I have fitted two of the "rape alarms" mentioned by Grizzly, one to each front door frame, (£2.49 each from Aldi). These are fixed to the door frame with sticky back Velcro just behind each door. Unobtrusive small hooks (3M, from Homebase) are glued to each door. The cord is tied so it will just fit on to the hook whilst holding the peg firmly in place. Any opening, even slightly, of either door then sets off the appropriate alarm. I fitted these as I had read that it was easy to cut out Transit quarterlights with a sharp knife.
We can also set the main alarm to cover the doors only, but rarely bother unless we feel it is a bit "dodgy". We also have a safe, about £25 from Maplin. I fitted this (with difficulty) under the driver's seat. Plenty of space, in front of the vehicle battery, but a very awkward fit. In the end I gave in & removed the seat which made fitting easier. The safe has a security cable also but bolt cutters would make short work of that.


----------



## ob1 (Sep 25, 2007)

Nothing changes does it? The self same thing happened to us all of fifteen years ago near Montpellier on the A9. As to feeling safe, we were with four other outfits in a dedicated floodlit service station parking area! Our low life was not as quite as yours however as he woke me up getting into the cab. Obviously we now avoid motorway service areas like the plaque; have an alarm system worthy of Fort Knox, etc.

Ron


----------



## barryd (May 9, 2008)

I imagine our 1996 Kontiki would be a piece of cake to break into. We have no alarm or deadlocks or chains around the doors but how anyone could get past the crappy 1970's style curtain that goes around the cab, then past the folding mountain bike and then move the rattely dinette table between the seats without waking Mrs D is beyond me. I would like to see them try. Surely in France the simple thing to do is just get off the Motorway, drive down a quiet road to a small village or even down a single track road by the side of a field and just stop there. There has been so many posts and warnings about service stations its beyond me why anyone would choose to stop in one.

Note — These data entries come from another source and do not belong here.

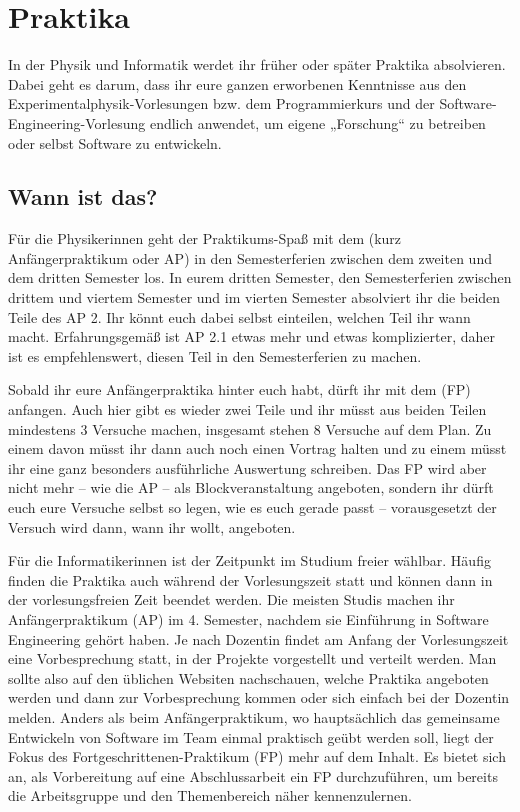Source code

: \section{Praktika}

In der Physik und Informatik werdet ihr früher oder später Praktika absolvieren. Dabei geht es darum, dass ihr eure ganzen erworbenen Kenntnisse aus den Experimentalphysik-Vorlesungen bzw. dem Programmierkurs und der Software-Engineering-Vorlesung endlich anwendet, um eigene „Forschung“ zu betreiben oder selbst Software zu entwickeln.

\subsection{Wann ist das?}

Für die Physikerinnen geht der Praktikums-Spaß mit dem  (kurz Anfängerpraktikum oder \gls{AP}) in den Semesterferien zwischen dem zweiten und dem dritten Semester los. In eurem dritten Semester, den Semesterferien zwischen drittem und viertem Semester und im vierten Semester absolviert ihr die beiden Teile des AP 2. Ihr könnt euch dabei selbst einteilen, welchen Teil ihr wann macht. Erfahrungsgemäß ist AP 2.1 etwas mehr und etwas komplizierter, daher ist es empfehlenswert, diesen Teil in den Semesterferien zu machen.

Sobald ihr eure Anfängerpraktika hinter euch habt, dürft ihr mit dem  (\gls{FP}) anfangen. Auch hier gibt es wieder zwei Teile und ihr müsst aus beiden Teilen mindestens 3 Versuche machen, insgesamt stehen 8 Versuche auf dem Plan. Zu einem davon müsst ihr dann auch noch einen Vortrag halten und zu einem müsst ihr eine ganz besonders ausführliche Auswertung schreiben. Das \gls{FP} wird aber nicht mehr -- wie die \gls{AP} -- als Blockveranstaltung angeboten, sondern ihr dürft euch eure Versuche selbst so legen, wie es euch gerade passt -- vorausgesetzt der Versuch wird dann, wann ihr wollt, angeboten.

Für die Informatikerinnen ist der Zeitpunkt im Studium freier wählbar. Häufig finden die Praktika auch während der Vorlesungszeit statt und können dann in der vorlesungsfreien Zeit beendet werden. Die meisten Studis machen ihr Anfängerpraktikum (\gls{AP}) im 4. Semester, nachdem sie Einführung in Software Engineering gehört haben. Je nach Dozentin findet am Anfang der Vorlesungszeit eine Vorbesprechung statt, in der Projekte vorgestellt und verteilt werden. Man sollte also auf den üblichen Websiten nachschauen, welche Praktika angeboten werden und dann zur Vorbesprechung kommen oder sich einfach bei der Dozentin melden.
Anders als beim Anfängerpraktikum, wo hauptsächlich das gemeinsame Entwickeln von Software im Team einmal praktisch geübt werden soll, liegt der Fokus des Fortgeschrittenen-Praktikum (\gls{FP}) mehr auf dem Inhalt. Es bietet sich an, als Vorbereitung auf eine Abschlussarbeit ein FP durchzuführen, um bereits die Arbeitsgruppe und den Themenbereich näher kennenzulernen.


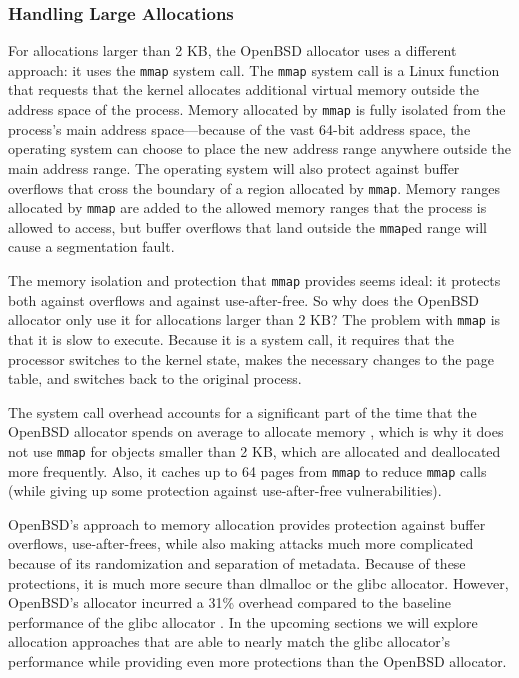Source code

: \documentclass[conference]{IEEEtran}
\begin{document}
\subsubsection{Handling Large Allocations}
For allocations larger than 2 KB, the OpenBSD allocator uses a different approach: it uses the \verb|mmap| system call.
The \verb|mmap| system call is a Linux function that requests that the kernel allocates additional virtual memory outside the address space of the process. \cite{mmap_man_page}
Memory allocated by \verb|mmap| is fully isolated from the process's main address space---because of the vast 64-bit address space, the operating system can choose to place the new address range anywhere outside the main address range.
The operating system will also protect against buffer overflows that cross the boundary of a region allocated by \verb|mmap|.
Memory ranges allocated by \verb|mmap| are added to the allowed memory ranges that the process is allowed to access, but buffer overflows that land outside the \verb|mmap|ed range will cause a segmentation fault.

The memory isolation and protection that \verb|mmap| provides seems ideal: it protects both against overflows and against use-after-free.
So why does the OpenBSD allocator only use it for allocations larger than 2 KB?
The problem with \verb|mmap| is that it is slow to execute.
Because it is a system call, it requires that the processor switches to the kernel state, makes the necessary changes to the page table, and switches back to the original process.

The system call overhead accounts for a significant part of the time that the OpenBSD allocator spends on average to allocate memory \cite{guarder}, which is why it does not use \verb|mmap| for objects smaller than 2 KB, which are allocated and deallocated more frequently.
Also, it caches up to 64 pages from \verb|mmap| \cite{freeguard} to reduce \verb|mmap| calls (while giving up some protection against use-after-free vulnerabilities).

OpenBSD's approach to memory allocation provides protection against buffer overflows, use-after-frees, while also making attacks much more complicated because of its randomization and separation of metadata.
Because of these protections, it is much more secure than dlmalloc or the glibc allocator.
However, OpenBSD's allocator incurred a 31\% overhead compared to the baseline performance of the glibc allocator \cite{guarder}.
In the upcoming sections we will explore allocation approaches that are able to nearly match the glibc allocator's performance while providing even more protections than the OpenBSD allocator.
\end{document}
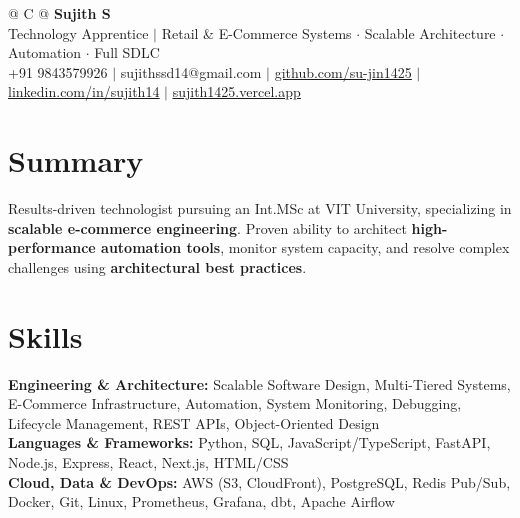 \documentclass[a4paper,10pt]{article}
\newcommand{\ulink}[2]{\href{#1}{\uline{#2}}}
\begin{document}
\pagestyle{empty}

\begin{tabularx}{\linewidth}{@{} C @{}}
{\color[HTML]{000000}\fontsize{30}{35}\selectfont\bfseries Sujith S} \\[5pt]
{\fontsize{10.5}{12.5}\selectfont\color[HTML]{3A3A3A}
Technology Apprentice $|$ Retail \& E-Commerce Systems $\cdot$ Scalable Architecture $\cdot$ Automation $\cdot$ Full SDLC} \\[6pt]
{\fontsize{9.5}{11.5}\selectfont\textcolor[HTML]{3A3A3A}{+91 9843579926 $|$ sujithssd14@gmail.com $|$ \ulink{https://github.com/su-jin1425}{github.com/su-jin1425} $|$ \ulink{https://linkedin.com/in/sujith14}{linkedin.com/in/sujith14} $|$ \ulink{https://sujith1425.vercel.app}{sujith1425.vercel.app}}}
\end{tabularx}

\vspace{2pt}

\section{Summary}
\vspace{3pt}
{\color[HTML]{0A0A0A}\fontsize{11}{14}\selectfont
Results-driven technologist pursuing an Int.MSc at VIT University, specializing in \textbf{scalable e-commerce engineering}. Proven ability to architect \textbf{high-performance automation tools}, monitor system capacity, and resolve complex challenges using \textbf{architectural best practices}.}

\vspace{2pt}

\section{Skills}
\vspace{3pt}
{\color[HTML]{0A0A0A}\fontsize{11}{14}\selectfont
\textbf{Engineering \& Architecture:} Scalable Software Design, Multi-Tiered Systems, E-Commerce Infrastructure, Automation, System Monitoring, Debugging, Lifecycle Management, REST APIs, Object-Oriented Design \\[2pt]
\textbf{Languages \& Frameworks:} Python, SQL, JavaScript/TypeScript, FastAPI, Node.js, Express, React, Next.js, HTML/CSS \\[2pt]
\textbf{Cloud, Data \& DevOps:} AWS (S3, CloudFront), PostgreSQL, Redis Pub/Sub, Docker, Git, Linux, Prometheus, Grafana, dbt, Apache Airflow}
\end{document}
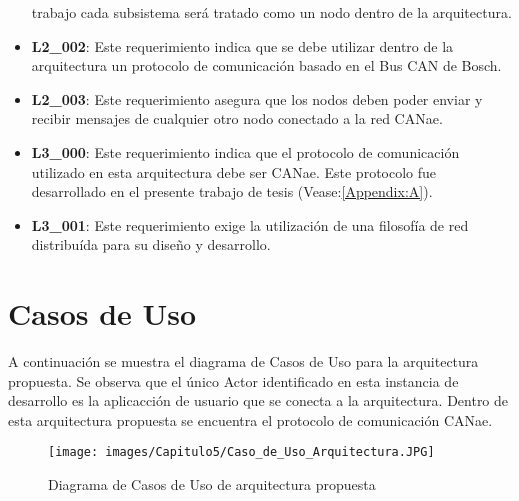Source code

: \begin{itemize}
  trabajo cada subsistema será tratado como un nodo dentro de la arquitectura.
\item\textbf{L2\_002}: Este requerimiento indica que se debe utilizar dentro de
  la arquitectura un protocolo de comunicación basado en el Bus CAN de Bosch.
\item\textbf{L2\_003}: Este requerimiento asegura que los nodos deben poder enviar
  y recibir mensajes de cualquier otro nodo conectado a la red CANae.
\item\textbf{L3\_000}: Este requerimiento indica que el protocolo de
  comunicación utilizado en esta arquitectura debe ser CANae. Este protocolo
  fue desarrollado en el presente trabajo de tesis (Vease:\ref{Appendix:A}).
\item\textbf{L3\_001}: Este requerimiento exige la utilización de una
  filosofía de red distribuída para su diseño y desarrollo.
\end{itemize}

\section{Casos de Uso}
A continuación se muestra el diagrama de Casos de Uso para la arquitectura propuesta.
Se observa que el único Actor identificado en esta instancia de desarrollo es
la aplicacción de usuario que se conecta a la arquitectura.  Dentro de esta
arquitectura propuesta se encuentra el protocolo de comunicación CANae.

\begin{figure}[h!]
 \centering
 \texttt{[image: images/Capitulo5/Caso\_de\_Uso\_Arquitectura.JPG]}
  \caption{Diagrama de Casos de Uso de arquitectura propuesta}
\label{fig:DiagramaCUArqPropuesta}
\end{figure} 

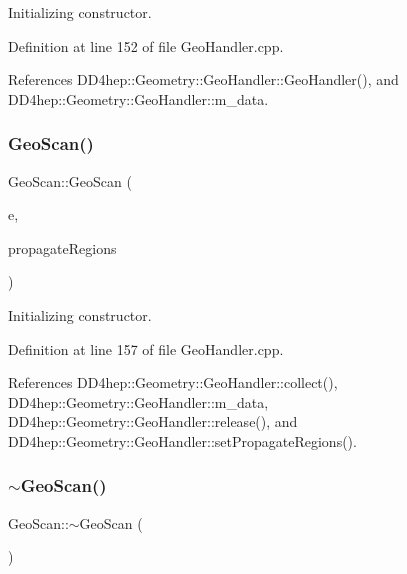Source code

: Initializing constructor. 



Definition at line 152 of file Geo\+Handler.\+cpp.



References D\+D4hep\+::\+Geometry\+::\+Geo\+Handler\+::\+Geo\+Handler(), and D\+D4hep\+::\+Geometry\+::\+Geo\+Handler\+::m\+\_\+data.

\hypertarget{class_d_d4hep_1_1_geometry_1_1_geo_scan_a0bc62c86bafdf3a832f6f81a8fb68bd7}{}\label{class_d_d4hep_1_1_geometry_1_1_geo_scan_a0bc62c86bafdf3a832f6f81a8fb68bd7} 
\subsubsection{\texorpdfstring{Geo\+Scan()}{GeoScan()}\hspace{0.1cm}{\footnotesize\ttfamily [2/2]}}
{\footnotesize\ttfamily Geo\+Scan\+::\+Geo\+Scan (\begin{DoxyParamCaption}\item[{\hyperlink{class_d_d4hep_1_1_geometry_1_1_det_element}{Det\+Element}}]{e,  }\item[{bool}]{propagate\+Regions }\end{DoxyParamCaption})}



Initializing constructor. 



Definition at line 157 of file Geo\+Handler.\+cpp.



References D\+D4hep\+::\+Geometry\+::\+Geo\+Handler\+::collect(), D\+D4hep\+::\+Geometry\+::\+Geo\+Handler\+::m\+\_\+data, D\+D4hep\+::\+Geometry\+::\+Geo\+Handler\+::release(), and D\+D4hep\+::\+Geometry\+::\+Geo\+Handler\+::set\+Propagate\+Regions().

\hypertarget{class_d_d4hep_1_1_geometry_1_1_geo_scan_afc8fa45ac2fd4eee7b0a3a8d355ec218}{}\label{class_d_d4hep_1_1_geometry_1_1_geo_scan_afc8fa45ac2fd4eee7b0a3a8d355ec218} 
\subsubsection{\texorpdfstring{$\sim$\+Geo\+Scan()}{~GeoScan()}}
{\footnotesize\ttfamily Geo\+Scan\+::$\sim$\+Geo\+Scan (\begin{DoxyParamCaption}{ }\end{DoxyParamCaption})\hspace{0.3cm}{\ttfamily [virtual]}}



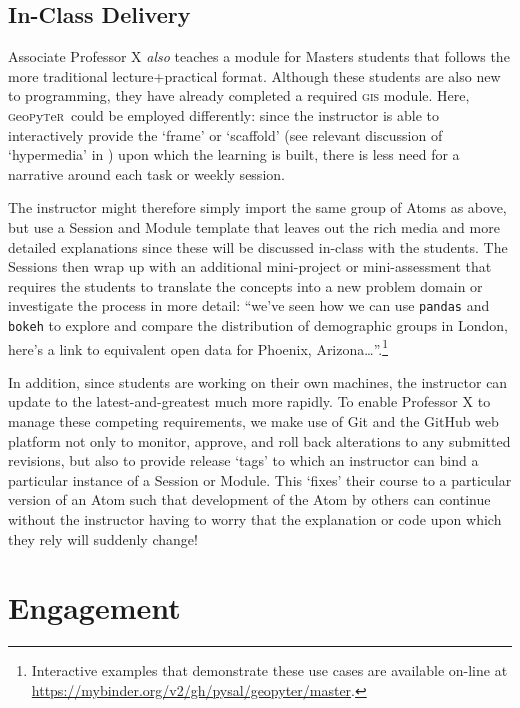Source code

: \documentclass[letter, 11pt,titlepage]{article}
\newcommand{\gp}{\textsc{g}eo\textsc{p}y\textsc{t}e\textsc{r}~\/}
\begin{document}
\subsection{In-Class Delivery}\label{in-class-delivery}

Associate Professor X \emph{also} teaches a module for Masters students that follows the more traditional lecture+practical format. Although these students are also new to programming, they have already completed a required \textsc{gis} module. Here, \gp could be employed differently: since the instructor is able to interactively provide the `frame' or `scaffold' (see relevant discussion of `hypermedia' in \citealp{Azevedo2008}) upon which the learning is built, there is less need for a narrative around each task or weekly session. 

The instructor might therefore simply import the same group of Atoms as above,
but use a Session and Module template that leaves out the rich media and more
detailed explanations since these will be discussed in-class with the students.
The Sessions then wrap up with an additional mini-project or mini-assessment
that requires the students to translate the concepts into a new problem domain
or investigate the process in more detail: ``we've seen how we can use
\texttt{pandas} and \texttt{bokeh} to explore and compare the distribution of
demographic groups in London, here's a link to equivalent open data for Phoenix,
Arizona\ldots{}''.\footnote{Interactive examples that demonstrate these use
  cases are available on-line at \url{https://mybinder.org/v2/gh/pysal/geopyter/master}.}

In addition, since students are working on their own machines, the instructor can update to the latest-and-greatest much more rapidly. To enable Professor X to manage these competing requirements, we make use of Git and the GitHub web platform not only to monitor, approve, and roll back alterations to any submitted revisions, but also to provide release `tags' to which an instructor can bind a particular instance of a Session or Module. This `fixes' their course to a particular version of an Atom such that development of the Atom by others can continue without the instructor having to worry that the explanation or code upon which they rely will suddenly change! 

\section{Engagement}\label{sec:engagement}
\end{document}
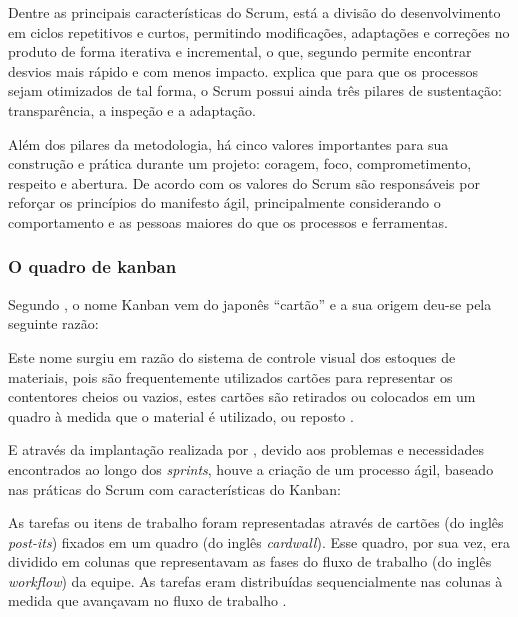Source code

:Dentre as principais características do Scrum, está a divisão do desenvolvimento em ciclos repetitivos e curtos, permitindo modificações, adaptações e correções no produto de forma iterativa e incremental, o que, segundo  permite encontrar desvios mais rápido e com menos impacto.  explica que para que os processos sejam otimizados de tal forma, o Scrum possui ainda três pilares de sustentação: transparência, a inspeção e a adaptação.


Além dos pilares da metodologia, há cinco valores importantes para sua construção e prática durante um projeto: coragem, foco, comprometimento, respeito e abertura.  De acordo com  os valores do Scrum são responsáveis por reforçar os princípios do manifesto ágil, principalmente considerando o comportamento e as pessoas maiores do que os processos e ferramentas. 

\subsubsection{O quadro de kanban}

Segundo , o nome Kanban vem do japonês ``cartão'' e a sua origem deu-se pela seguinte razão:

\begin{citacao}
Este nome surgiu em razão do sistema de controle visual dos estoques de materiais, pois são frequentemente utilizados cartões para representar os contentores cheios ou vazios, estes cartões são retirados ou colocados em um quadro à medida que o material é utilizado, ou reposto
\cite{peinado2007compreendendo}.
\end{citacao}
E através da implantação realizada por , devido aos problemas e necessidades encontrados ao longo dos \textsl{sprints}, houve a criação de um processo ágil, baseado nas práticas do Scrum com características do Kanban:

\begin{citacao}
As tarefas ou itens de trabalho foram representadas através de cartões (do inglês \textsl{post-its}) fixados em um quadro (do inglês \textsl{cardwall}). 
Esse quadro, por sua vez, era dividido em colunas que representavam as fases do fluxo de trabalho (do inglês \textsl{workflow}) da equipe. 
As tarefas eram distribuídas sequencialmente nas colunas à medida que avançavam no fluxo de trabalho \cite{silva2012beneficios}.
\end{citacao}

Hopefully perhaps a 13 year old van isnt that attractive a prospect to thieves. In the three months we were away recently in Europe I never once felt worried but then we always pick out of the way places to stay either wild or on quiet Aires. 

Sorry to hear about your bad luck though, must be a horrid experience.

Barry


----------



## rraf (Jul 11, 2009)

ob1 said:


> Nothing changes does it? The self same thing happened to us all of fifteen years ago near Montpellier on the A9. As to feeling safe, we were with four other outfits in a dedicated floodlit service station parking area! Our low life was not as quite as yours however as he woke me up getting into the cab. Obviously we now avoid motorway service areas like the plaque; have an alarm system worthy of Fort Knox, etc.
> 
> Ron


What happened when you confronted him?Clonk him over the head with a frying pan I hope! :x


----------



## raynipper (Aug 4, 2008)

Just managed to find a heavy dog lead and chain at a car boot for €1.00.
Now when we leave the van and at night I close the thong part of the lead in the door jam and hope the dangling chain might just deter the casual intruder.

Ray.


----------



## sideways (Jun 2, 2008)

we always leave the glovebox open, and hang the curtain behind the seats so they can see in the cab, we have a dummy flashing LED fitted in the grill(£2). My mate had lock picked and his seat belt razored as it was through the armrest but the pound shop rape alarm saved the day.when he went out there were lorry drivers about, it was 4 30 am i personally think that a lot of time they are the culprits, they have a legit reasons for being there and just go about their business if disturbed.


----------



## ob1 (Sep 25, 2007)

Rraf

We carried, and still do, a gas filled marine foghorn canister for just such emergencies, on the basis that vandals don't like noise drawing attention to them. I managed to reach up from the front bench seat (bed), grab the foghorn and let him have it full blast in his ear, through a gap in the cab curtain, before he even realised I was there. He fell backwards out of the cab in shock (and I was not going to persue him in my birthday suit) and walked away to be picked up by an accomplice. So if you meet up with a deaf Frenchman who also suffers from a weak heart - look out :lol: 

Ron


----------



## rraf (Jul 11, 2009)

ob1 said:


> Rraf
> 
> We carried, and still do, a gas filled marine foghorn canister for just such emergencies, on the basis that vandals don't like noise drawing attention to them. I managed to reach up from the front bench seat (bed), grab the foghorn and let him have it full blast in his ear, through a gap in the cab curtain, before he even realised I was there. He fell backwards out of the cab in shock (and I was not going to persue him in my birthday suit) and walked away to be picked up by an accomplice. So if you meet up with a deaf Frenchman who also suffers from a weak heart - look out :lol:
> 
> Ron


Oh well done. :lol: It's such a shame that we all have to carry deterrants with us though.Makes it a little scary and I don't know what I'd do myself if someone tried to break in.My OH sleeps like a log.He'd sleep through a bomb going off,so it's up to me to defend us all.Knowing my luck,it'd be ME that would end up in court for knocking someone out!!!  .


----------



## littlenell (Aug 1, 2008)

paulmac said:


> Taking my dog would create a bigger problem as a doberman is a little on the large side!
> Have herd of the ratchet straps being used but always laughed at the idea!!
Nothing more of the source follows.